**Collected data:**
* * *

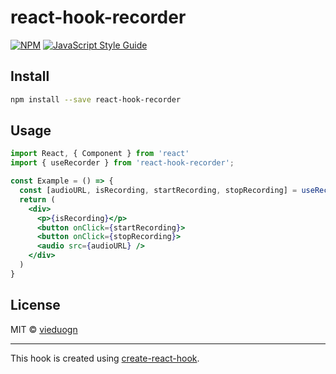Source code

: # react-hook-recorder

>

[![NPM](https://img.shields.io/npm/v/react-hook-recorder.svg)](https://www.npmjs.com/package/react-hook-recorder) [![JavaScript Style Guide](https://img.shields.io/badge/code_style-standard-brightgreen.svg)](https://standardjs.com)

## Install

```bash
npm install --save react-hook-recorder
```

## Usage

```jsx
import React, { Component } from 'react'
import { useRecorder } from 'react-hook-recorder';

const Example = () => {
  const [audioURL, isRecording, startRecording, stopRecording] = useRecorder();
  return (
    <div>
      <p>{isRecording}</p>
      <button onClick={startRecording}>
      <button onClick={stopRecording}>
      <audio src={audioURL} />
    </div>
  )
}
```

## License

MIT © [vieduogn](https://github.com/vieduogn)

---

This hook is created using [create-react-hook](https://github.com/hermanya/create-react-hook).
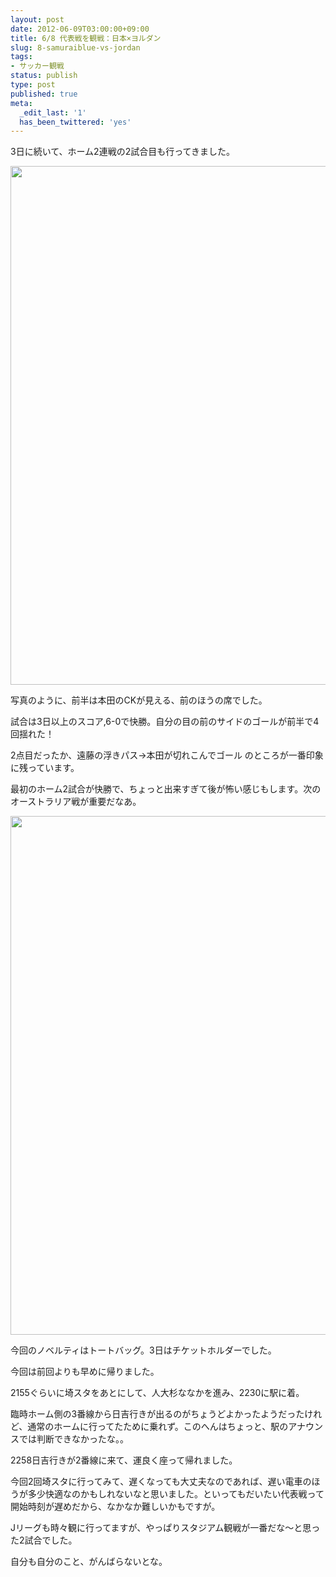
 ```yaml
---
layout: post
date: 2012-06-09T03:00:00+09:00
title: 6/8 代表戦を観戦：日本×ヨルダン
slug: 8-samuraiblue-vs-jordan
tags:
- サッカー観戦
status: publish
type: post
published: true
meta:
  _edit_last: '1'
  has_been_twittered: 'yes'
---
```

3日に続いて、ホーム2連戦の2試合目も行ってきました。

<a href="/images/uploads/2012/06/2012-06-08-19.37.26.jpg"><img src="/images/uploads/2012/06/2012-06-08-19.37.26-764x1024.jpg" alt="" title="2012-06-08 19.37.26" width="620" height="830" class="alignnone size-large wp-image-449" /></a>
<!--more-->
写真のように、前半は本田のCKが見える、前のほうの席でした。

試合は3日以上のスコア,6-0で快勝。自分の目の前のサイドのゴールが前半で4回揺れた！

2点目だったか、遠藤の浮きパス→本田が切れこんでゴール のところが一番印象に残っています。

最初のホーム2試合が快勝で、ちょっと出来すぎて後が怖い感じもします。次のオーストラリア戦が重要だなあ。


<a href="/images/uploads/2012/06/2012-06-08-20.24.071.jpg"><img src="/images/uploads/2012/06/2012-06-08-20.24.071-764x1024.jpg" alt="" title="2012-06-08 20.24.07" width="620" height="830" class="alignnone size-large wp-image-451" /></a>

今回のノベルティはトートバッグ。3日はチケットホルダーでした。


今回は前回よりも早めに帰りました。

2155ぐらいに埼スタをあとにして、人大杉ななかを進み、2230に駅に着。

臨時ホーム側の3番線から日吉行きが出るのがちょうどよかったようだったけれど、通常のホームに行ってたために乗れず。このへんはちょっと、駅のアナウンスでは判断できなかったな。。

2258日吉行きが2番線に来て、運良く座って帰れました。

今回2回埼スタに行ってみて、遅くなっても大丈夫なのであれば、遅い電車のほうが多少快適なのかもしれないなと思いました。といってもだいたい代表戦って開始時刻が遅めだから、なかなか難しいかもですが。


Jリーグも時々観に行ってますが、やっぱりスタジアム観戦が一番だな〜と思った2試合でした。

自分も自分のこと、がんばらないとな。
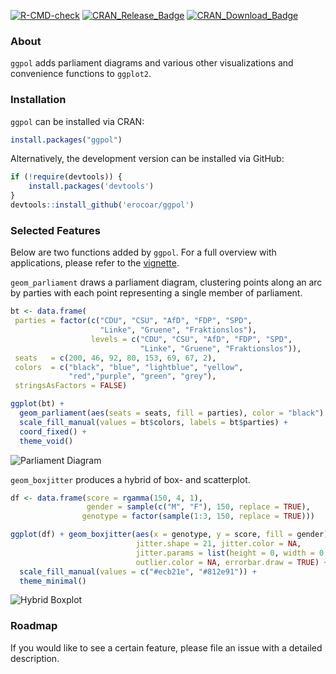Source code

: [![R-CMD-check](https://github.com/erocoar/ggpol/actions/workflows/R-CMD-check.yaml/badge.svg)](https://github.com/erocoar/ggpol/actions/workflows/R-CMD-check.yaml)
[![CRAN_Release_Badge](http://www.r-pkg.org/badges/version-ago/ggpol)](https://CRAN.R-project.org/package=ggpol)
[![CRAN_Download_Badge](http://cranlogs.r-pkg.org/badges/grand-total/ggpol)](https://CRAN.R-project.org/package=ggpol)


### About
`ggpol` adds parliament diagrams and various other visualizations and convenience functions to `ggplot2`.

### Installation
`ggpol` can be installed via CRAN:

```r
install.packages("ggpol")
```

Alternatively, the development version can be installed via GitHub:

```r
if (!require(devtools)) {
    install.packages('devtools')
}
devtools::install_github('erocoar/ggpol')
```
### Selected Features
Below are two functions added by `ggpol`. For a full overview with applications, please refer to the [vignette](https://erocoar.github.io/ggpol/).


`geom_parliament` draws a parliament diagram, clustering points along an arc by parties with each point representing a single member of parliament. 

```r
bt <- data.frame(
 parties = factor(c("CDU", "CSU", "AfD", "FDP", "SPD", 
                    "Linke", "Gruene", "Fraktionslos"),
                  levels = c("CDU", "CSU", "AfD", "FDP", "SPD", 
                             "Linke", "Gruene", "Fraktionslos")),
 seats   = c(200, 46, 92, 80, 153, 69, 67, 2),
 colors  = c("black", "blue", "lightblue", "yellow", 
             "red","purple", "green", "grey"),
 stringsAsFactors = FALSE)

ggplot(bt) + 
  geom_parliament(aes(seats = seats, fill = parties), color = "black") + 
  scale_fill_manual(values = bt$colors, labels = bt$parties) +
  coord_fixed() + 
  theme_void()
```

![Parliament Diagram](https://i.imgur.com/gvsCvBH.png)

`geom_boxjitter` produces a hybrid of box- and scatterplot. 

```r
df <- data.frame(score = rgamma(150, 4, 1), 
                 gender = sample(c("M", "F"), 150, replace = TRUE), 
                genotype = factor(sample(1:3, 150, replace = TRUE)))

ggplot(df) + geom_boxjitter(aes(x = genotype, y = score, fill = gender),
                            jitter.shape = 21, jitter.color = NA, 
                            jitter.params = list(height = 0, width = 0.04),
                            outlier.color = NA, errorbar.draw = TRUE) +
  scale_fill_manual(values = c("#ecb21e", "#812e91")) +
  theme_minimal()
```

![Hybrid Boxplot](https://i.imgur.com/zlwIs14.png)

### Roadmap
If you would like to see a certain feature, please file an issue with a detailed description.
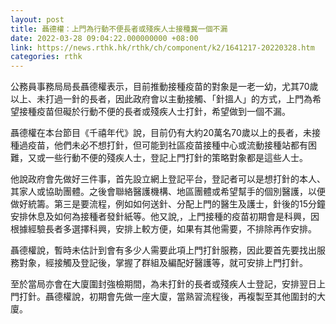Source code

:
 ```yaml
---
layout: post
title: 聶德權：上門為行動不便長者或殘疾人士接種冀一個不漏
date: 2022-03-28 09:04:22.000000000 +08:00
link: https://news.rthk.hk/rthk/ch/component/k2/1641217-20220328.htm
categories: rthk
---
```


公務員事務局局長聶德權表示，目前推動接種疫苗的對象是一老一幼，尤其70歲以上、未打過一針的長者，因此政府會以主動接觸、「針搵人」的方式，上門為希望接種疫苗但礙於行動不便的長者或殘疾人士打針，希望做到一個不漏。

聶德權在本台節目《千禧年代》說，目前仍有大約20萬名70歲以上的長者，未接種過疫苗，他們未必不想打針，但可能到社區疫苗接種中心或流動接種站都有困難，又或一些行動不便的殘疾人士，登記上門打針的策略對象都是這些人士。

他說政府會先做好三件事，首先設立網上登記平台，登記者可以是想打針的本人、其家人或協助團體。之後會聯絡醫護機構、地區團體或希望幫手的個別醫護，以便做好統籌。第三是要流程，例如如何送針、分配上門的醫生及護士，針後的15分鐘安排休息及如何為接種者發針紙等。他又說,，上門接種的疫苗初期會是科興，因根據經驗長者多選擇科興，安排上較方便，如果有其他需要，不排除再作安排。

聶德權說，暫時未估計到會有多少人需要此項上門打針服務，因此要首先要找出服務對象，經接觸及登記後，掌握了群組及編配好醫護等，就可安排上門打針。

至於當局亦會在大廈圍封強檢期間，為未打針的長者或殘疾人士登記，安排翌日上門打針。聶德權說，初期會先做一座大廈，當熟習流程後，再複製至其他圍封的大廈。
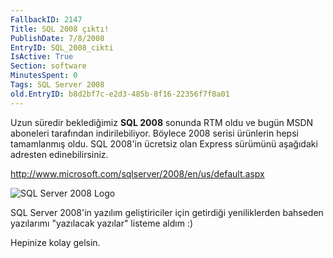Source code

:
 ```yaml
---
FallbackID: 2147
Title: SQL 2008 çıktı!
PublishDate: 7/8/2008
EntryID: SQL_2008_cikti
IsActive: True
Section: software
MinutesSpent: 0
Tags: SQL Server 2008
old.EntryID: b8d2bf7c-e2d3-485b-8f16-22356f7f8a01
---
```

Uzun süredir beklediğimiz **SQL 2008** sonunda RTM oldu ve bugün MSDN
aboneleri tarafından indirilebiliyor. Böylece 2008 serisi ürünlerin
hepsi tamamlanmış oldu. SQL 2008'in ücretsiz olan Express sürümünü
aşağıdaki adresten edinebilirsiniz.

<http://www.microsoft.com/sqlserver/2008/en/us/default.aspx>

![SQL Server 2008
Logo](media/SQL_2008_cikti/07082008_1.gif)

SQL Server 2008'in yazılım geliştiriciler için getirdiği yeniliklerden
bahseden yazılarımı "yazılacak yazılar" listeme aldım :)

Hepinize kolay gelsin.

* * *

**Assignment:**
Lines in the data that include the word "useRecorder" should all be copied.

**Solution to this task:**
import { useRecorder } from 'react-hook-recorder';
  const [audioURL, isRecording, startRecording, stopRecording] = useRecorder();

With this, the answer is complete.